Task to carry out: Please filter the listing for the string "Вопросы" and copy each matching line.

Source data:
+===+

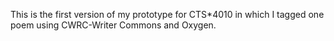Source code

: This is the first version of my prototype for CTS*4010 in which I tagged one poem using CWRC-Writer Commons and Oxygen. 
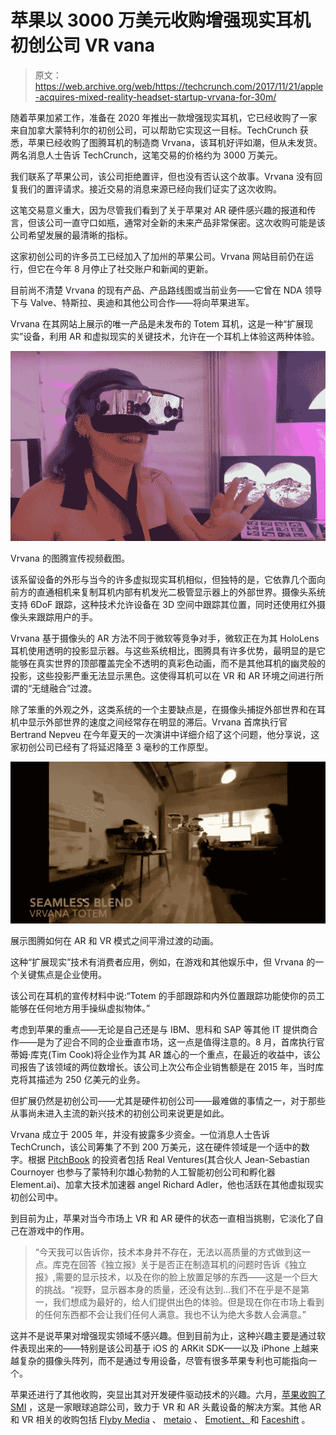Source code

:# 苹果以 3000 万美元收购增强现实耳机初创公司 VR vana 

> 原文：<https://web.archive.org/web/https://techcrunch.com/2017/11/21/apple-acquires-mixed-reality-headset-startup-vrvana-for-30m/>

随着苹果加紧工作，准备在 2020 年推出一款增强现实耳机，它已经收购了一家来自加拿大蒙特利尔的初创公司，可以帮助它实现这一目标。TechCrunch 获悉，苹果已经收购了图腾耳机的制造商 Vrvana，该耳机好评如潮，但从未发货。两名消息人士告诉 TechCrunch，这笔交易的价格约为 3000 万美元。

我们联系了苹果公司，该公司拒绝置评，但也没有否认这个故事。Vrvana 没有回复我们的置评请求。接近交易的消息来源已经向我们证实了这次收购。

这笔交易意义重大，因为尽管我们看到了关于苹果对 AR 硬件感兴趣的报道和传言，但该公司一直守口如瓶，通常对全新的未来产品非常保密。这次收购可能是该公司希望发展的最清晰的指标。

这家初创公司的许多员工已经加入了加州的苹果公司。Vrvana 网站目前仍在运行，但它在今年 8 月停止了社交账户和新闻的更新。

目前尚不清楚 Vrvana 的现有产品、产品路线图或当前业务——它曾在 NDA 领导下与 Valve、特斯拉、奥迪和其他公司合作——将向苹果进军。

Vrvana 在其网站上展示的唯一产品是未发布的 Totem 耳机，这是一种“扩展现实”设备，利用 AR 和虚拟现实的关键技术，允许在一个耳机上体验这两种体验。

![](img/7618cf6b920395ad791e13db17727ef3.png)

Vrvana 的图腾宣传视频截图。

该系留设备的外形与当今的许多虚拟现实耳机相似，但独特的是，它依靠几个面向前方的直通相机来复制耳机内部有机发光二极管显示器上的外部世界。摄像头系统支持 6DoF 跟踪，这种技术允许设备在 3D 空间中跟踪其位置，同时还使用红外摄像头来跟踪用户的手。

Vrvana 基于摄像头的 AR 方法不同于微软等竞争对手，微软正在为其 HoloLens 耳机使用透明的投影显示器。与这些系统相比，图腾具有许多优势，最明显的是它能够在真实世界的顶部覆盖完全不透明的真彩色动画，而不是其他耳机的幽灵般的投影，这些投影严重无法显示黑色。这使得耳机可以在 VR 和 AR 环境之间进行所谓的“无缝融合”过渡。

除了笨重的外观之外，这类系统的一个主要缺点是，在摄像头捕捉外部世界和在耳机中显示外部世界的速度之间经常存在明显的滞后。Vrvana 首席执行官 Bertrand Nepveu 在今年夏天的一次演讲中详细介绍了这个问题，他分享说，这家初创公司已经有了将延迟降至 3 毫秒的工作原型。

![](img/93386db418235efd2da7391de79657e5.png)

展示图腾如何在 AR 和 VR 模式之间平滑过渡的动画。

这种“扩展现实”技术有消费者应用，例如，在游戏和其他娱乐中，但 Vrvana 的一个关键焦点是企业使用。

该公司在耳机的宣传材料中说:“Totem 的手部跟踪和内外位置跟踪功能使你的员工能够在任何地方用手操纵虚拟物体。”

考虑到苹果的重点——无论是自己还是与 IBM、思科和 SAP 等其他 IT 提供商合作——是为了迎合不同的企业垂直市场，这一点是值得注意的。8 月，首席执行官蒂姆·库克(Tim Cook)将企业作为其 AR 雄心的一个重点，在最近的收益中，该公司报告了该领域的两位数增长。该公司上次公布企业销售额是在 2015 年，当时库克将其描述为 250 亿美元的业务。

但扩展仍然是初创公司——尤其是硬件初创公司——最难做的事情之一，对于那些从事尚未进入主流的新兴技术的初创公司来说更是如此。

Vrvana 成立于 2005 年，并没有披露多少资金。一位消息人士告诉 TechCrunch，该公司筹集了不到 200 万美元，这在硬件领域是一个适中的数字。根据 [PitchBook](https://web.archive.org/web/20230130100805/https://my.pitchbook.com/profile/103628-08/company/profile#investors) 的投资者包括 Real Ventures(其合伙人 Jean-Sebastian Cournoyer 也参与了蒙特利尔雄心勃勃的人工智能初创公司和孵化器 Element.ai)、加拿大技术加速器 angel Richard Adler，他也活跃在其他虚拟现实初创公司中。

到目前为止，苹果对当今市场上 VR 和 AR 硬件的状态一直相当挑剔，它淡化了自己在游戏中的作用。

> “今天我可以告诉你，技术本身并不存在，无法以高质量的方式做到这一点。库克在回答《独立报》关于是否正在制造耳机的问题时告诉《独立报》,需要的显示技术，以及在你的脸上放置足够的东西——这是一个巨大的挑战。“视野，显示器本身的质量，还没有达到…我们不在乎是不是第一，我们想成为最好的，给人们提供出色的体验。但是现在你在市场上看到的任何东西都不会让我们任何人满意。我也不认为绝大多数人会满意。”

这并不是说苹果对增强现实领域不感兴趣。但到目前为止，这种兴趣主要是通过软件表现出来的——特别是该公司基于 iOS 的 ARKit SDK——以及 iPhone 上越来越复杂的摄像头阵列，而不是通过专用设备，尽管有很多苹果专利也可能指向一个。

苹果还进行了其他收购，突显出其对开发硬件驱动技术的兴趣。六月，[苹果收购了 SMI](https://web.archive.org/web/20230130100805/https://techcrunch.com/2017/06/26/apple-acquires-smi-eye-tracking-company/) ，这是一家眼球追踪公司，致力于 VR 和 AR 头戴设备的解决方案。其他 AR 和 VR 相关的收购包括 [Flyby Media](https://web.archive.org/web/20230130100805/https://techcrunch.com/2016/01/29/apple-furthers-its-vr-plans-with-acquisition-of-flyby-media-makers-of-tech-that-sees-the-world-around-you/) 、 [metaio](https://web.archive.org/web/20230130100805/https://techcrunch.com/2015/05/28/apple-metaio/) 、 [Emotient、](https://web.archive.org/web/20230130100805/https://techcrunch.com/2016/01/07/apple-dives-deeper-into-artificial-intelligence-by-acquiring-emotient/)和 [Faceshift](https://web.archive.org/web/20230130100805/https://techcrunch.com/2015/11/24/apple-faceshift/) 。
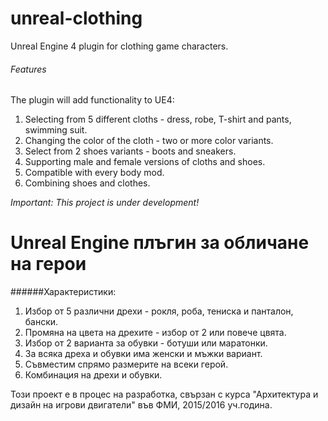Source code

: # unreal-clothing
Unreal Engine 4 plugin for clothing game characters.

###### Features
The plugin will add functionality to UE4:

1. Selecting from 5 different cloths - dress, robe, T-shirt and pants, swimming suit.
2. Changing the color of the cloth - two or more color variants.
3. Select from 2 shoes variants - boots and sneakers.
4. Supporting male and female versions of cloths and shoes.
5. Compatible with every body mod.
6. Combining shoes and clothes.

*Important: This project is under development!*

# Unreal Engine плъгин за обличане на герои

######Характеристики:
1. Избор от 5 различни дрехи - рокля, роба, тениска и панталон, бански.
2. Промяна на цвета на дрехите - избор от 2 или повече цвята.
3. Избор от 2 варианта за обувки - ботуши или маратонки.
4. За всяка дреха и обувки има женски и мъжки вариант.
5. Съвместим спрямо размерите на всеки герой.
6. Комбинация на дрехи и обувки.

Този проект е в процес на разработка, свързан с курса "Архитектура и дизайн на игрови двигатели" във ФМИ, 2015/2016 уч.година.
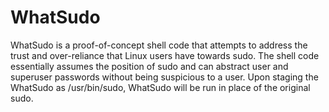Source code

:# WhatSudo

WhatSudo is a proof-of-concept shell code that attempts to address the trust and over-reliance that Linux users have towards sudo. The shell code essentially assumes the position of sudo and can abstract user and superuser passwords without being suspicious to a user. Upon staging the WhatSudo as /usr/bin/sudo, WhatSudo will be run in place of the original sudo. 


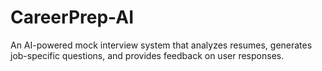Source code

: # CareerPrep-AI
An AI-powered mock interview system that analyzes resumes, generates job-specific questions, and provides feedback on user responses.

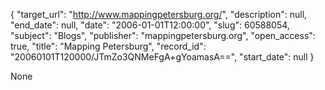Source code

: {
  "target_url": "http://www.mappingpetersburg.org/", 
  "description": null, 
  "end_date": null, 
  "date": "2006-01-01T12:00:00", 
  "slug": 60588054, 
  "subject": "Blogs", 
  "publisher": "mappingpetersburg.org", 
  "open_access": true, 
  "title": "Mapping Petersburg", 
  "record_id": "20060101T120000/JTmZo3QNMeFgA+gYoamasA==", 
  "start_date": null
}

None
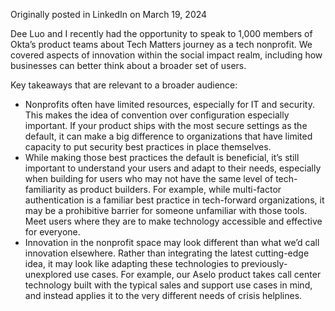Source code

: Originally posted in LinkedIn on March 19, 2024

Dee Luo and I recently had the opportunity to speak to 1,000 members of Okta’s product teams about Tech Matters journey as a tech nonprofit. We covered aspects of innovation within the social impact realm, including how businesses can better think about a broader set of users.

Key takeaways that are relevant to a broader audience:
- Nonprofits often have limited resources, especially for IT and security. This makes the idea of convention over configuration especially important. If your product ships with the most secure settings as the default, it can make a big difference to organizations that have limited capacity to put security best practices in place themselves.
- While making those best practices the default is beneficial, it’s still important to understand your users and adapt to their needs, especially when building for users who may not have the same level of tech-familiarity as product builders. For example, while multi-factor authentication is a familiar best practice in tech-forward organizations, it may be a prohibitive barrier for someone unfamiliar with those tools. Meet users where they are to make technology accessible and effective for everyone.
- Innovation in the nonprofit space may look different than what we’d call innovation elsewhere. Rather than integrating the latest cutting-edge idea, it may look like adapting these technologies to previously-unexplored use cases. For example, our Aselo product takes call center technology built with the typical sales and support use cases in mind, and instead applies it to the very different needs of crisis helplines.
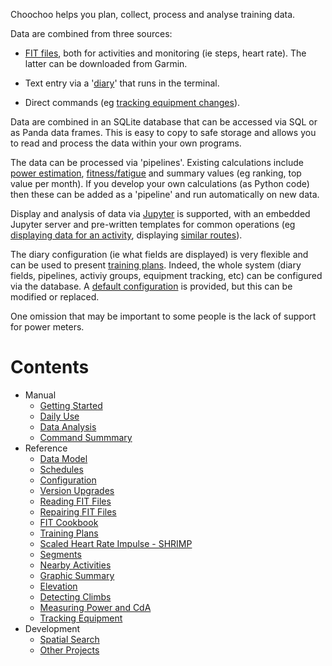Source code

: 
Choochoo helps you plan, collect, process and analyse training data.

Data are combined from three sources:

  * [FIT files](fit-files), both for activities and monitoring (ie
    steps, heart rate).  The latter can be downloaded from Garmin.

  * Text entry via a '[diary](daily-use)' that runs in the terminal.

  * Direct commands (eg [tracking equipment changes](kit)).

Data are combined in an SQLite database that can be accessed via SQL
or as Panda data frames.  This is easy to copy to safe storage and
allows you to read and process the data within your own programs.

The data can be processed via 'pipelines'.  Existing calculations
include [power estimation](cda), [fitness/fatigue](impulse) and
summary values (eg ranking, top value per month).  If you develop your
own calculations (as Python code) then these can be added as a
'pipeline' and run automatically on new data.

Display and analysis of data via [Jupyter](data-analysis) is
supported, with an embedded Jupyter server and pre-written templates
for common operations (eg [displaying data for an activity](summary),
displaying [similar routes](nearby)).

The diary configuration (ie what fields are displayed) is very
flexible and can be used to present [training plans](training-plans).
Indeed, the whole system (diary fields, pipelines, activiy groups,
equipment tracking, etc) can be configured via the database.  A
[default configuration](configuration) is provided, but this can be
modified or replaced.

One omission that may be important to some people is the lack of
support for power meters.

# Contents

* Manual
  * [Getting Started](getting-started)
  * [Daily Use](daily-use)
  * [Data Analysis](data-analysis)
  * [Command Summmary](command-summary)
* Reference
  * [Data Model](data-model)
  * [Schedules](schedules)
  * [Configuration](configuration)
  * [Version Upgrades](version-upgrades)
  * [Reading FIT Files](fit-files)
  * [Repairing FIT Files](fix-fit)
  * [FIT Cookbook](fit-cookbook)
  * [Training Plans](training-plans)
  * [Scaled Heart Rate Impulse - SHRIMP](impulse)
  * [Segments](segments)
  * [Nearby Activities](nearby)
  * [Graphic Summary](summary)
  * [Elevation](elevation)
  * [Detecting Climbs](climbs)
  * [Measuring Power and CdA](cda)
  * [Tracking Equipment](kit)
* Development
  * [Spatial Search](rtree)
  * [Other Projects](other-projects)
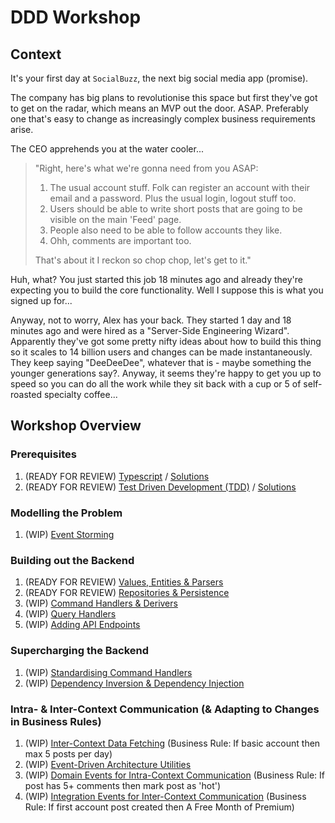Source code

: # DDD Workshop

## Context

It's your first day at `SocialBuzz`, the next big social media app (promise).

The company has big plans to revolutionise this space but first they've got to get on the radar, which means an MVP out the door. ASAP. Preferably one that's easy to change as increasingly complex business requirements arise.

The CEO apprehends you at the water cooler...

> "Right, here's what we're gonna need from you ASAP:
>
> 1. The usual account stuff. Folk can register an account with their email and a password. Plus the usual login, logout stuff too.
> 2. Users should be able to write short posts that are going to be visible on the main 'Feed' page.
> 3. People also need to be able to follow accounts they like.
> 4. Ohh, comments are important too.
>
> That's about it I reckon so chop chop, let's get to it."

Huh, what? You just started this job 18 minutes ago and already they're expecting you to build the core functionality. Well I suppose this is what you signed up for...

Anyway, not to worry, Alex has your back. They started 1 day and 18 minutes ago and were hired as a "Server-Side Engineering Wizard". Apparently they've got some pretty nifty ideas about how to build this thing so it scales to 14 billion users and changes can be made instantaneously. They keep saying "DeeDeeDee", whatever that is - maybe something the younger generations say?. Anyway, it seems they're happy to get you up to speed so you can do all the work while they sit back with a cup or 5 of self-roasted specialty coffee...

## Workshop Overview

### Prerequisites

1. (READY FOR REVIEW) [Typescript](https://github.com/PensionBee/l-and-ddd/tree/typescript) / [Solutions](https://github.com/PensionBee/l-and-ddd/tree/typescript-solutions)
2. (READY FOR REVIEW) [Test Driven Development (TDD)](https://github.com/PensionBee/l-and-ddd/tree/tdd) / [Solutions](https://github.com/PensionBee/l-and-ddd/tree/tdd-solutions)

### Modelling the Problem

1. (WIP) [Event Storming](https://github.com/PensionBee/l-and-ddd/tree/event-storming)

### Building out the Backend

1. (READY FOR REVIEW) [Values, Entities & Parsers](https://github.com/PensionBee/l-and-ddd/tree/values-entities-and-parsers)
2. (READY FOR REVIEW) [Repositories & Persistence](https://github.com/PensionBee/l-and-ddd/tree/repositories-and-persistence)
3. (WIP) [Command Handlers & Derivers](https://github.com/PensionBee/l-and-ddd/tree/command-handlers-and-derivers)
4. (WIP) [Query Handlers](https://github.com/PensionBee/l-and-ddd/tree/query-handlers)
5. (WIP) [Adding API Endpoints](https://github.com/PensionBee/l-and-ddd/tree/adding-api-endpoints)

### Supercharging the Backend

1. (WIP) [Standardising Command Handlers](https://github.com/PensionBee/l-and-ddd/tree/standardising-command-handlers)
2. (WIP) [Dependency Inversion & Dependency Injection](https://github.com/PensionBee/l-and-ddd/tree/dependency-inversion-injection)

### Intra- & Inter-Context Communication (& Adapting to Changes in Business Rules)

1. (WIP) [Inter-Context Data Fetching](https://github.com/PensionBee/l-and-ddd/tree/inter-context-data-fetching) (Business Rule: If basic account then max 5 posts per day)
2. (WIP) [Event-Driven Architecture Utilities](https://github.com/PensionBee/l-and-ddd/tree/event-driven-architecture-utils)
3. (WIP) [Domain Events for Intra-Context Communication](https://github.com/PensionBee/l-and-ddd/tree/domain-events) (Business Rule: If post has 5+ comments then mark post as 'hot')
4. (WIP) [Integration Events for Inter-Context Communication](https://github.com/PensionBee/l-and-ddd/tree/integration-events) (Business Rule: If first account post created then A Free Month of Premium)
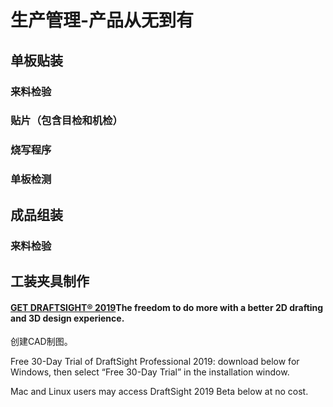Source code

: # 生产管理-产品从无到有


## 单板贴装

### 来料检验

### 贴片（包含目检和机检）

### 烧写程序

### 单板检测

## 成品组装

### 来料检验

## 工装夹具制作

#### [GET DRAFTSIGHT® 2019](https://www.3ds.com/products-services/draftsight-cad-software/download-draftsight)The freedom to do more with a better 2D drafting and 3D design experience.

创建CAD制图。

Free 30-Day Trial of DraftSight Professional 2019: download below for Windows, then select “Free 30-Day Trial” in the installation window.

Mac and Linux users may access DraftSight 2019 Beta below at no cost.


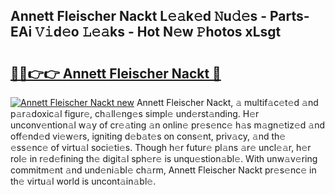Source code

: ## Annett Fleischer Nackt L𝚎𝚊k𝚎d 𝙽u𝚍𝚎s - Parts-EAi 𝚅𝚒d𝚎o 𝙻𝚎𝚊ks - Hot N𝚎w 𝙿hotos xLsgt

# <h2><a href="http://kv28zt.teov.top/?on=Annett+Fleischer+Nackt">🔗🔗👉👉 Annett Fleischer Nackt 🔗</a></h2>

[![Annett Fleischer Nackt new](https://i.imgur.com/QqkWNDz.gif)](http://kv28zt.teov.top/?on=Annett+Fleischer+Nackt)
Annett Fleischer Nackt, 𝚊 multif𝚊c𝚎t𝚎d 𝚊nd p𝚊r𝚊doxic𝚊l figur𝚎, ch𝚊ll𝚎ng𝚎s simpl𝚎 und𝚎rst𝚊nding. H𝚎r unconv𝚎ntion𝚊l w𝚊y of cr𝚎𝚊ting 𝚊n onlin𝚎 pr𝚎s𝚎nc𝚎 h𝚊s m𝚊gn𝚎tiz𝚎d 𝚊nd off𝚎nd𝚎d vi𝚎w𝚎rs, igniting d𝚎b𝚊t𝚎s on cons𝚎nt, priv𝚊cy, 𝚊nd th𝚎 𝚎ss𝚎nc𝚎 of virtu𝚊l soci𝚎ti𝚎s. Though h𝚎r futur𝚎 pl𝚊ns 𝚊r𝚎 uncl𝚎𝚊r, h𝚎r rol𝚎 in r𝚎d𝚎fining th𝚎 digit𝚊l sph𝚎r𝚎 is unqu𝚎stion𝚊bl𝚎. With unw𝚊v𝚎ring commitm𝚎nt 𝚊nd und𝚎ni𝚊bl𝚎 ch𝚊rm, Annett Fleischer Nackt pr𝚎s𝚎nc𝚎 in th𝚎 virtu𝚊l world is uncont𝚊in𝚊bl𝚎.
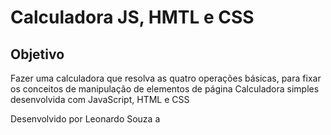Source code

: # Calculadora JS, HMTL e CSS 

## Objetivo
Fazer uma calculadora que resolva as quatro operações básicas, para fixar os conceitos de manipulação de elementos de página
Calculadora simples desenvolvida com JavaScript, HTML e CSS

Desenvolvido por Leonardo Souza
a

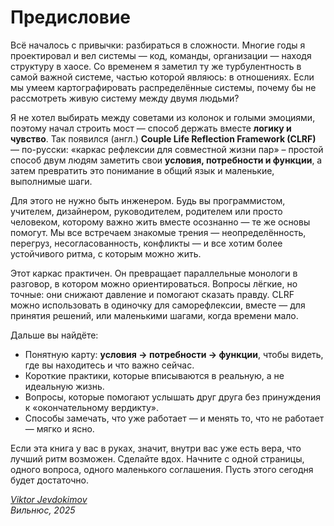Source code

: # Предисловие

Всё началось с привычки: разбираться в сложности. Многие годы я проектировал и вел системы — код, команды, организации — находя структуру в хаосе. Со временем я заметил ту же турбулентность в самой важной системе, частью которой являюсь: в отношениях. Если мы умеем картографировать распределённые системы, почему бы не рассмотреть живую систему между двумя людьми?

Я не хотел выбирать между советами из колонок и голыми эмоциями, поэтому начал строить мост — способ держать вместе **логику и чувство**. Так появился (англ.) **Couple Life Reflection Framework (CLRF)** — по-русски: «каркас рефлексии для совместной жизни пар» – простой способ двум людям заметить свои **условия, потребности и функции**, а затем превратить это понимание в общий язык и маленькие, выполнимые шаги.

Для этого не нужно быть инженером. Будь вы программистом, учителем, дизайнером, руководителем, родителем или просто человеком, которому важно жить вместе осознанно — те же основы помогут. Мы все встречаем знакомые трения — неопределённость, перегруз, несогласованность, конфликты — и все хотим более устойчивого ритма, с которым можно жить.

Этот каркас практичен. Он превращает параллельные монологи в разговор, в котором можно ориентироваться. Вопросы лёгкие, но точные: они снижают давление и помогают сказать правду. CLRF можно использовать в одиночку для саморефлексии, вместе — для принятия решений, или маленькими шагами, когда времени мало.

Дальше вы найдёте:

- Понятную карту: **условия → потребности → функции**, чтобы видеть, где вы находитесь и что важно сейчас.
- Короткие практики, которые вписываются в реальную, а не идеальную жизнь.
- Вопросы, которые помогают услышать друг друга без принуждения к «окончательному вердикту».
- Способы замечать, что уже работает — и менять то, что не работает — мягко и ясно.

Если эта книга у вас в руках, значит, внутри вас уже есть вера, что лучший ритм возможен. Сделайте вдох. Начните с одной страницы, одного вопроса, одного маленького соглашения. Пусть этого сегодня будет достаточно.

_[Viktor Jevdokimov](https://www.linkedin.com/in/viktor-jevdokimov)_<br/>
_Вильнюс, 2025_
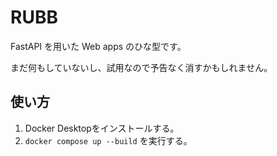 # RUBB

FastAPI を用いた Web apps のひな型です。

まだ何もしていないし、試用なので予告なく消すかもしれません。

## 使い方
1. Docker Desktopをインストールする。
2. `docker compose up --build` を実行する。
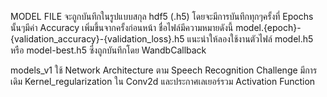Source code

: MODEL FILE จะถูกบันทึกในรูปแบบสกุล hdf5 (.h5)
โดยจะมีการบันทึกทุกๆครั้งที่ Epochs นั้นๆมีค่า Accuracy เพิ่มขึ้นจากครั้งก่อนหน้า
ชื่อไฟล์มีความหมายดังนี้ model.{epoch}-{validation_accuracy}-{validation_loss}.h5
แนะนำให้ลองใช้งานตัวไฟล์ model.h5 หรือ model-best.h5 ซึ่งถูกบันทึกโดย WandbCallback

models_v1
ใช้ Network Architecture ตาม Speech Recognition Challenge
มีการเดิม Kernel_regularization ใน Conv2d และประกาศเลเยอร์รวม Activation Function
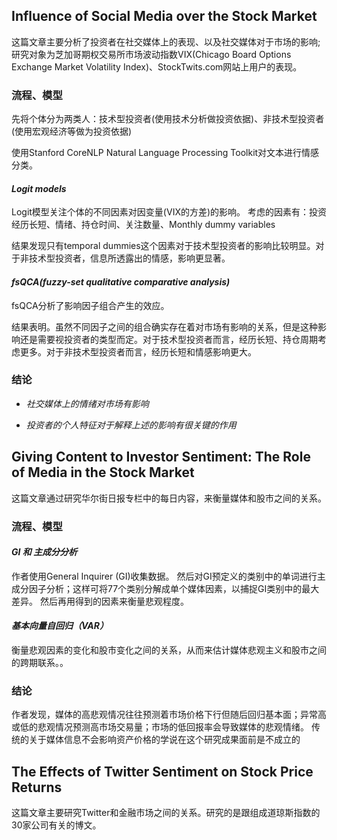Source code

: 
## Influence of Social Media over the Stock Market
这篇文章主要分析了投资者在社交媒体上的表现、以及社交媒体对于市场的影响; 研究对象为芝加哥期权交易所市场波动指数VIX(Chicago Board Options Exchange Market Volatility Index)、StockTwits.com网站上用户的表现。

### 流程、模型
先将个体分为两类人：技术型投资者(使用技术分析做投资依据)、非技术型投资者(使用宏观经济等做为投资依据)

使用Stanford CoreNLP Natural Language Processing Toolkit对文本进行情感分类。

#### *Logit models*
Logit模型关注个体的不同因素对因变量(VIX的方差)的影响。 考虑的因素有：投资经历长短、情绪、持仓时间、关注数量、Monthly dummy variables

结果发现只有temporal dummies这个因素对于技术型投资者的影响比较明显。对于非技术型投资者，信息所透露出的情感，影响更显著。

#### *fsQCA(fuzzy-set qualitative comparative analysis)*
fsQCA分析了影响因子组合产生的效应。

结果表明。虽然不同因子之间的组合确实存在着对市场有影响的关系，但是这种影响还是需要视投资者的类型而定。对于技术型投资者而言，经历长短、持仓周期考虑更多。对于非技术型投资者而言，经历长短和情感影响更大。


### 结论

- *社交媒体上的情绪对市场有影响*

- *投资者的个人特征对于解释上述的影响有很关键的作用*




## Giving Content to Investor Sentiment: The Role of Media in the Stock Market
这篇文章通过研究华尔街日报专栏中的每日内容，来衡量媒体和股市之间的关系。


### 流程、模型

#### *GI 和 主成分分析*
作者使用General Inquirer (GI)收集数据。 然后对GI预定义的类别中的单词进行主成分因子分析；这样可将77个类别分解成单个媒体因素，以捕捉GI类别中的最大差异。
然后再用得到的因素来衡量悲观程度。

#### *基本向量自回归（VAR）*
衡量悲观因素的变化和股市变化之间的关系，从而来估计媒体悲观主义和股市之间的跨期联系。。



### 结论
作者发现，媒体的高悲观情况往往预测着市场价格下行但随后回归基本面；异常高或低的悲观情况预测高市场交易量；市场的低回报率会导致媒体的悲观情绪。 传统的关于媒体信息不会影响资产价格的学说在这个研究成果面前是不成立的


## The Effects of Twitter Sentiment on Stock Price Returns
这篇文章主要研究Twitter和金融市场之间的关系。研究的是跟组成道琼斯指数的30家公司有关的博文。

+===+

Task output:
Этот каркас практичен. Он превращает параллельные монологи в разговор, в котором можно ориентироваться. Вопросы лёгкие, но точные: они снижают давление и помогают сказать правду. CLRF можно использовать в одиночку для саморефлексии, вместе — для принятия решений, или маленькими шагами, когда времени мало.
- Вопросы, которые помогают услышать друг друга без принуждения к «окончательному вердикту».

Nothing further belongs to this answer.